An Odyssey in Search of Elusive Data
by Humberto Gutierrez

My Oh My, How Things Have Changed!
On a recent trip to Ciudad Juárez, Mexico, I was very surprised to observe the differences in the city where I’d spent my high school and college years.

My memories of El Paso, Texas, and Juárez, Mexico, are negative. One reason is that what was then called Texas Western College and now is The University of Texas at El Paso (UTEP) was an institution where it was almost unknown for Mexican-Americans to join any fraternity. Now I find out that UTEP has a president who is Mexican-American. Similarly, my first cousin, who was voted out when she tried to join a sorority at Texas Western, is now the proud owner of a company and has received many local business honors.

There are many other dramatic changes in these two border cities since I lived there some 30 years ago. The minority back then–Mexican-Americans–is now the majority, yet there is so little research available on Mexican-Americans and how they are progressing.

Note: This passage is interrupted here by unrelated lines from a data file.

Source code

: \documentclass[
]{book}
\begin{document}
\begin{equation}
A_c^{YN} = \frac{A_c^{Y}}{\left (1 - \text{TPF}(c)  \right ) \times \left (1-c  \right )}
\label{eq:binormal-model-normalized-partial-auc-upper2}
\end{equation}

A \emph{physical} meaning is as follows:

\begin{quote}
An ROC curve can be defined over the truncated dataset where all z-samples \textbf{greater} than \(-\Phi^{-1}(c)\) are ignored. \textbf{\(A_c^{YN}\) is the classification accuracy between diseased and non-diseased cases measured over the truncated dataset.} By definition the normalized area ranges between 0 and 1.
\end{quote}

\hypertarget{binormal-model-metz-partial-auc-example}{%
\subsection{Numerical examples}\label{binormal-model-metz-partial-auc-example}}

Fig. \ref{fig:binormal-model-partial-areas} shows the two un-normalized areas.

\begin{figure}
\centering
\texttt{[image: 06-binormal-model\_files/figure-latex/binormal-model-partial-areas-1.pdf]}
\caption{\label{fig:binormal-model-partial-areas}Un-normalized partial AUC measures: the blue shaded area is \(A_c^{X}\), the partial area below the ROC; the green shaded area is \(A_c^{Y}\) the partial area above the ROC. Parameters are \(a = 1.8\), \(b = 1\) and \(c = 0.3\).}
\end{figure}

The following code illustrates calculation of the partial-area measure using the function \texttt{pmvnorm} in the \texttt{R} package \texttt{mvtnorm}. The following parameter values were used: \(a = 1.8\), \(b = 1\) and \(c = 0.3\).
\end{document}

This is true in El Paso, Texas, and throughout the United States.

Most literature and research fails to segregate data on Mexican-Americans from that of all Latinos or Hispanics. Also, most literature and research describes only the poor segment of our Mexican-American community, though with good reason. They are most in need. According to the figures on California during the 1990s, “The income of a family of four in the lowest quarter of wage earners fell from $28,600 to $27,000 in constant dollars.”

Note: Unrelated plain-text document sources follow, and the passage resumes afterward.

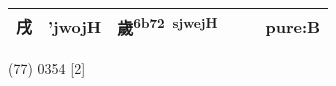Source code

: \documentclass[14pt,a4paper]{scrartcl}
\begin{document}
\begin{longtable}[c]{@{}llllll@{}}
\begin{minipage}[t]{0.14\columnwidth}
戌
\strut\end{minipage} &
\begin{minipage}[t]{0.14\columnwidth}\raggedright\strut
'jwojH
\strut\end{minipage} &
\begin{minipage}[t]{0.14\columnwidth}\raggedright\strut
歲\textsuperscript{6b72~sjwejH}
\strut\end{minipage} &
\begin{minipage}[t]{0.14\columnwidth}\raggedright\strut
\strut\end{minipage} &
\begin{minipage}[t]{0.14\columnwidth}\raggedright\strut
\strut\end{minipage} &
\begin{minipage}[t]{0.14\columnwidth}\raggedright\strut
pure:B
\strut\end{minipage}\tabularnewline
\bottomrule
\end{longtable}

(77) 0354 {[}2{]}
\end{document}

But it is important to know more about the group of Mexican-American professionals who are and will be more and more influential in shaping the future of our society.

In Search of Statistics
A U.S. Census Bureau report dated March 2001 stated that “Among Hispanics, 66 percent were of Mexican origin. The country’s overall Latino population was close to 33,000,000 or 12 percent of our total population.” Some scholars are saying that the census 2000 figures show the
Hispanic population at 35.3 million, about 3 million more than that estimate.

Let me here remind the reader that the real human beings behind these numbers represent the entire spectrum of historical roots that one could imagine. At one end, you have the Mexican-American whose roots reach back to the arrival of Spanish explorers on this continent. A case in point is my stepfather’s nephew, a lawyer turned teacher. His grandmother’s last name was Flores. She was a native of Floresville, Texas, a small town near San Antonio named after her family during the early Spanish Exploration of North America. On the other end of the spectrum are the newly migrated Mexican-American professionals, about whom we know so little.

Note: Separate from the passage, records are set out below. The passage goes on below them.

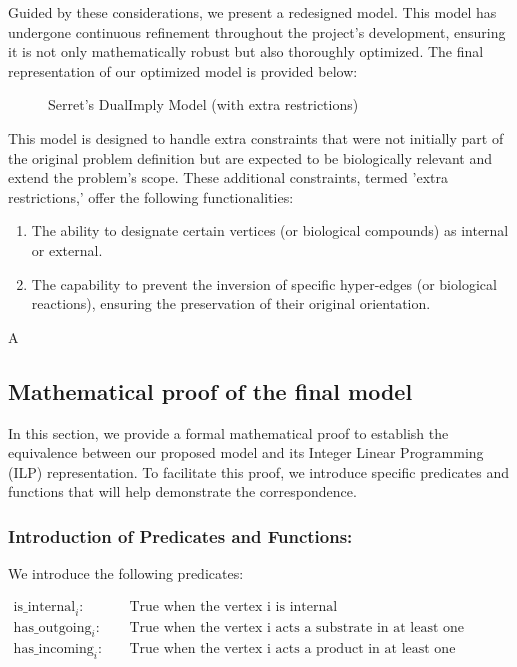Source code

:Guided by these considerations, we present a redesigned model. This model has undergone continuous refinement throughout the project's development, ensuring it is not only mathematically robust but also thoroughly optimized. The final representation of our optimized model is provided below:

\begin{figure}[H]
    \centering
    \caption{Serret's DualImply Model (with extra restrictions)}
    \label{fig:zephyr}
\end{figure}

This model is designed to handle extra constraints that were not initially part of the original problem definition but are expected to be biologically relevant and extend the problem's scope. These additional constraints, termed 'extra restrictions,' offer the following functionalities:

\begin{enumerate}
    \item The ability to designate certain vertices (or biological compounds) as internal or external.

    \item The capability to prevent the inversion of specific hyper-edges (or biological reactions), ensuring the preservation of their original orientation.
\end{enumerate}

A
    
    
\subsection{Mathematical proof of the final model} \label{sec:math_proof}

In this section, we provide a formal mathematical proof to establish the equivalence between our proposed model and its Integer Linear Programming (ILP) representation. To facilitate this proof, we introduce specific predicates and functions that will help demonstrate the correspondence.

\subsubsection{Introduction of Predicates and Functions:}

We introduce the following predicates:
    
\begin{align*}
    \text{is\_internal}_{i} : \quad&\text{True when the vertex i is internal}\\
    \text{has\_outgoing}_{i} : \quad&\text{True when the vertex i acts a substrate in at least one hyperedge} \\
    \text{has\_incoming}_{i} : \quad&\text{True when the vertex i acts a product in at least one hyperedge} \\
\end{align*}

The chart shows numbers of employed Mexican-Americans and Cuban-Americans and the percentage of which are managers and professionals,as reported in the 1990 Census, by gender.

Employed Hispanic persons by occupation as percent of all employed Hispanic persons by sex, by type of Hispanic origin, 1990. The numbers represent thousands.

There are far fewer Cubans than Mexican-Americans, yet they are 25.4 percent of the Hispanic managers and professionals. It is also noteworthy that males outnumber females by a ratio of almost 2- to-1.

Similar data for 1985, for both sexes, shows Hispanics of Mexican origin as 5.1 percent of all Hispanics in “executive, administrative, and managerial occupations”; those of Cuban origin, 8.3 percent; Puerto Rican, 6.4 percent; and Other Hispanic, 7.0 percent.

We might conclude that 12 years ago, Mexican-Americans were the least likely to work in managerial or professional occupations, but with ground gained since 1985.

Some figures for the year 2000 Census are available, but thus far they refer to Hispanics and are not broken into subgroups. They show that “Hispanics are less likely than Non-Hispanic Whites to work in high-paying managerial and professional specialty occupations. In 2000, 14 percent of Hispanics
were in managerial or professional occupations compared to 33 percent of Non-Hispanic Whites. Eighteen percent of Hispanic women were in managerial or professional occupations, compared to 11 percent of Hispanic men.”

The proportions for Hispanics overall are similar to the figures from the 1990 Census for Mexican-American professionals–9.6 percent for men versus 16.3 percent for women and, for Hispanics, 11 percent for men and 18 percent for women.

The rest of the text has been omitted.